OC: So you nailed it!
BM: She was talking about my story and how strong it was. I left it on a cliffhanger! And then the other students in the class wondered what I wrote, so I shared it with them. They were just like, This is so cool. What are you gonna do next? And I was like, I don't know what I'm gonna do next! (laughs) So I just asked my teacher if I could keep going on with this. And she said yes!
So yeah, it was because of her and that assignment that really got me into creative writing.
OC: What led to the writing of Giju's Gift?
BM: Geez. I had this idea for a long time. After I graduated college, I was offered a position to teach art and computers in my community. One of the things my mom would always tell me is, Go away for school, but whatever you learn, bring it back [to the community].
It was such a rewarding experience. I was the treat at the school. (laughs) Like, If you're good, we're gonna go see Brandon and draw! I was there to try to make drawing and art accessible to them. I read them one of our [Indigenous] legends, gave them the first two acts [parts of the story], and I stopped. And they're like, Well, what happens next? And I was like, Oh, it's up to you guys. You guys figure it out!
BM: But one of them flipped it on me and I wasn't prepared for it. They're just like, Well, what would you do? And I was like, Oh, I don't know! I'd never been questioned by a grade seven student before. But I took it to heart and I came up with what eventually became Sacred Circles, which was a self-published book. That was almost twenty years ago!
OC: So the students pushed you to make that series. That's great!
BM: And twenty years ago, there weren't a lot of Indigenous creators [in comics]. Like, there was three of us at the time and there was no path for this. We were all just kind of blazing our own path as we went along! I took [Sacred Circles] as far as I could go at the time. But I always had this idea that if I ever had a chance to come back to this world or these characters, I was gonna do something focusing on the Pugulatmu’j. It was always kind of in my back pocket.
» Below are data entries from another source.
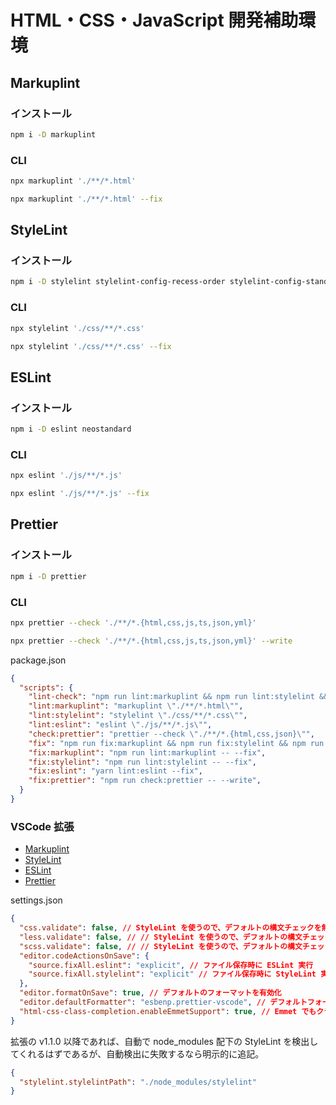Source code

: # HTML・CSS・JavaScript 開発補助環境

## Markuplint
### インストール
```bash
npm i -D markuplint
```

### CLI
```bash
npx markuplint './**/*.html'

npx markuplint './**/*.html' --fix
```

## StyleLint
### インストール
```bash
npm i -D stylelint stylelint-config-recess-order stylelint-config-standard stylelint-order
```

### CLI
```bash
npx stylelint './css/**/*.css'

npx stylelint './css/**/*.css' --fix
```

## ESLint
### インストール
```bash
npm i -D eslint neostandard
```

### CLI
```bash
npx eslint './js/**/*.js'

npx eslint './js/**/*.js' --fix
```

## Prettier
### インストール
```bash
npm i -D prettier
```

### CLI
```bash
npx prettier --check './**/*.{html,css,js,ts,json,yml}'

npx prettier --check './**/*.{html,css,js,ts,json,yml}' --write
```

package.json
```json
{
  "scripts": {
    "lint-check": "npm run lint:markuplint && npm run lint:stylelint && npm run lint:eslint && npm run check:prettier",
    "lint:markuplint": "markuplint \"./**/*.html\"",
    "lint:stylelint": "stylelint \"./css/**/*.css\"",
    "lint:eslint": "eslint \"./js/**/*.js\"",
    "check:prettier": "prettier --check \"./**/*.{html,css,json}\"",
    "fix": "npm run fix:markuplint && npm run fix:stylelint && npm run fix:eslint && npm run fix:prettier",
    "fix:markuplint": "npm run lint:markuplint -- --fix",
    "fix:stylelint": "npm run lint:stylelint -- --fix",
    "fix:eslint": "yarn lint:eslint --fix",
    "fix:prettier": "npm run check:prettier -- --write",
  }
}
```

### VSCode 拡張
- [Markuplint](https://marketplace.visualstudio.com/items?itemName=yusukehirao.vscode-markuplint)
- [StyleLint](https://marketplace.visualstudio.com/items?itemName=stylelint.vscode-stylelint)
- [ESLint](https://marketplace.visualstudio.com/items?itemName=dbaeumer.vscode-eslint)
- [Prettier](https://marketplace.visualstudio.com/items?itemName=esbenp.prettier-vscode)


settings.json
```json
{
  "css.validate": false, // StyleLint を使うので、デフォルトの構文チェックを無効化
  "less.validate": false, // // StyleLint を使うので、デフォルトの構文チェックを無効化
  "scss.validate": false, // // StyleLint を使うので、デフォルトの構文チェックを無効化
  "editor.codeActionsOnSave": {
    "source.fixAll.eslint": "explicit", // ファイル保存時に ESLint 実行
    "source.fixAll.stylelint": "explicit" // ファイル保存時に StyleLint 実行
  },
  "editor.formatOnSave": true, // デフォルトのフォーマットを有効化
  "editor.defaultFormatter": "esbenp.prettier-vscode", // デフォルトフォーマッターに Pretter を設定
  "html-css-class-completion.enableEmmetSupport": true, // Emmet でもクラス補完を使えるようにする
}
```

拡張の v1.1.0 以降であれば、自動で node_modules 配下の StyleLint を検出してくれるはずであるが、自動検出に失敗するなら明示的に追記。
```json
{
  "stylelint.stylelintPath": "./node_modules/stylelint"
}
```
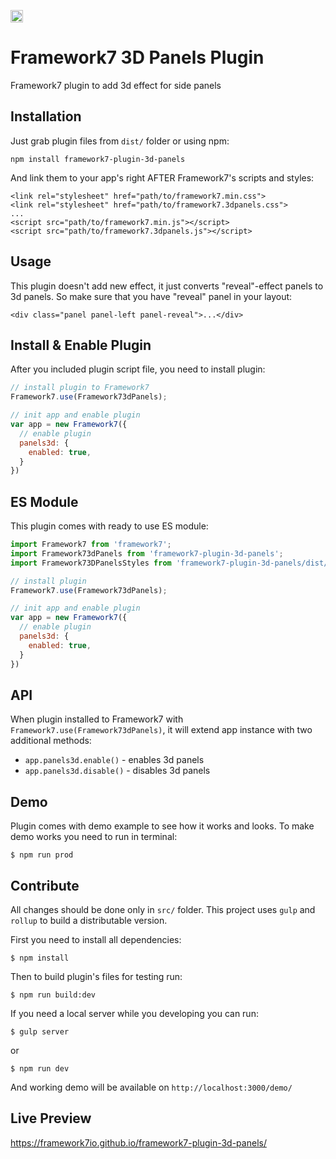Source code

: <a href="https://www.patreon.com/vladimirkharlampidi"><img src="https://cdn.framework7.io/i/support-badge.png" height="20"></a>

# Framework7 3D Panels Plugin

Framework7 plugin to add 3d effect for side panels

## Installation

Just grab plugin files from `dist/` folder or using npm:

```
npm install framework7-plugin-3d-panels
```

And link them to your app's right AFTER Framework7's scripts and styles:

```
<link rel="stylesheet" href="path/to/framework7.min.css">
<link rel="stylesheet" href="path/to/framework7.3dpanels.css">
...
<script src="path/to/framework7.min.js"></script>
<script src="path/to/framework7.3dpanels.js"></script>
```

## Usage

This plugin doesn't add new effect, it just converts "reveal"-effect panels to 3d panels. So make sure that you have "reveal" panel in your layout:

```
<div class="panel panel-left panel-reveal">...</div>
```

## Install & Enable Plugin

After you included plugin script file, you need to install plugin:

```js
// install plugin to Framework7
Framework7.use(Framework73dPanels);

// init app and enable plugin
var app = new Framework7({
  // enable plugin
  panels3d: {
    enabled: true,
  }
})
```

## ES Module

This plugin comes with ready to use ES module:
```js
import Framework7 from 'framework7';
import Framework73dPanels from 'framework7-plugin-3d-panels';
import Framework73DPanelsStyles from 'framework7-plugin-3d-panels/dist/framework7.3dpanels.min.css'

// install plugin
Framework7.use(Framework73dPanels);

// init app and enable plugin
var app = new Framework7({
  // enable plugin
  panels3d: {
    enabled: true,
  }
})
```

## API

When plugin installed to Framework7 with `Framework7.use(Framework73dPanels)`, it will extend app instance with two additional methods:
  * `app.panels3d.enable()` - enables 3d panels
  * `app.panels3d.disable()` - disables 3d panels

## Demo

Plugin comes with demo example to see how it works and looks. To make demo works you need to run in terminal:

```
$ npm run prod
```

## Contribute

All changes should be done only in `src/` folder. This project uses `gulp` and `rollup` to build a distributable version.

First you need to install all dependencies:

```
$ npm install
```

Then to build plugin's files for testing run:
```
$ npm run build:dev
```

If you need a local server while you developing you can run:

```
$ gulp server
```
or
```
$ npm run dev
```

And working demo will be available on `http://localhost:3000/demo/`

## Live Preview

https://framework7io.github.io/framework7-plugin-3d-panels/
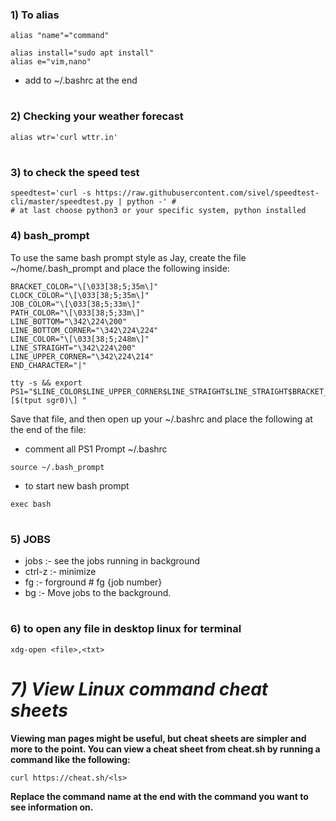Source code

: ### 1) To alias 
```
alias "name"="command"

alias install="sudo apt install"
alias e="vim,nano"
```

- add to ~/.bashrc at the end
#
### 2) Checking your weather forecast
```
alias wtr='curl wttr.in'
```
#
### 3) to check the speed test 
```
speedtest='curl -s https://raw.githubusercontent.com/sivel/speedtest-cli/master/speedtest.py | python -' #
# at last choose python3 or your specific system, python installed 
```
### 4) bash_prompt 

To use the same bash prompt style as Jay, create the file ~/home/.bash_prompt and place the following inside:
```
BRACKET_COLOR="\[\033[38;5;35m\]"
CLOCK_COLOR="\[\033[38;5;35m\]"
JOB_COLOR="\[\033[38;5;33m\]"
PATH_COLOR="\[\033[38;5;33m\]"
LINE_BOTTOM="\342\224\200"
LINE_BOTTOM_CORNER="\342\224\224"
LINE_COLOR="\[\033[38;5;248m\]"
LINE_STRAIGHT="\342\224\200"
LINE_UPPER_CORNER="\342\224\214"
END_CHARACTER="|"

tty -s && export PS1="$LINE_COLOR$LINE_UPPER_CORNER$LINE_STRAIGHT$LINE_STRAIGHT$BRACKET_COLOR[$CLOCK_COLOR\t$BRACKET_COLOR]$LINE_COLOR$LINE_STRAIGHT$BRACKET_COLOR[$JOB_COLOR\j$BRACKET_COLOR]$LINE_COLOR$LINE_STRAIGHT$BRACKET_COLOR[\H:\]$PATH_COLOR\w$BRACKET_COLOR]\n$LINE_COLOR$LINE_BOTTOM_CORNER$LINE_STRAIGHT$LINE_BOTTOM$END_CHARACTER\[$(tput sgr0)\] "
```
Save that file, and then open up your ~/.bashrc and place the following at the end of the file:
      
  - comment all PS1 Prompt ~/.bashrc
```
source ~/.bash_prompt
```
  - to start new bash prompt
```
exec bash
```
# 
### 5) JOBS

- jobs :- see the jobs running in background
- ctrl-z :- minimize
- fg :- forground # fg {job number}
- bg :-  Move jobs to the background.
#

### 6) to open any file in desktop linux for terminal
```
xdg-open <file>,<txt>
```
#

# *7) View Linux command cheat sheets*

**Viewing man pages might be useful, but cheat sheets are simpler and more to the point. You can view a cheat sheet from cheat.sh by running a command like the following:**
```
curl https://cheat.sh/<ls>
```
**Replace the command name at the end with the command you want to see information on.**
OC: And now the Pugulatmu’j are the star of Giju's Gift! Your heritage is Mi'kmaw. Are the Pugulatmu’j only a part of your nation's heritage, or are they more common?
BM: The Pugulatmu’j is specific to Mi'kmaw. You're not going to hear Pugulatmu’j in Mohawk territory or out west. But you are going to hear stories of 'Little People' throughout Canada. There's different versions of it, right? It's just they'd be just called something different.
But they're always the same tricksters. They like to play little tricks on people, but they're not mean spirited. And the version that I grew up on, they live in the mountains, in a valley, or the deep forest. I remember my mom telling me, Do you see these lines coming down the mountain? That's their sled trails!
The Pugulatmu’j would come sliding down the mountain in their toboggans. And I was like, five years old thinking, Oh my God, this is cool!
And the other thing was a warning. You have to take care of your stuff, pick up after yourself, because if you lost something—if I couldn't find a toy or whatever—then the Pugulatmu’j took it! (laughs)
So it was one of those little lessons that I grew up with. And as we got older, you know, we'd always joke around like, Where's the keys? Where's my wallet? Where's the remote?
Pugulatmu’j took it!
OC: That's great! Thanks so much for talking with us, Brandon!
BM: My pleasure!
Gifu's Gift is out in bookstores, online retailers, and libraries now through HighWater Press.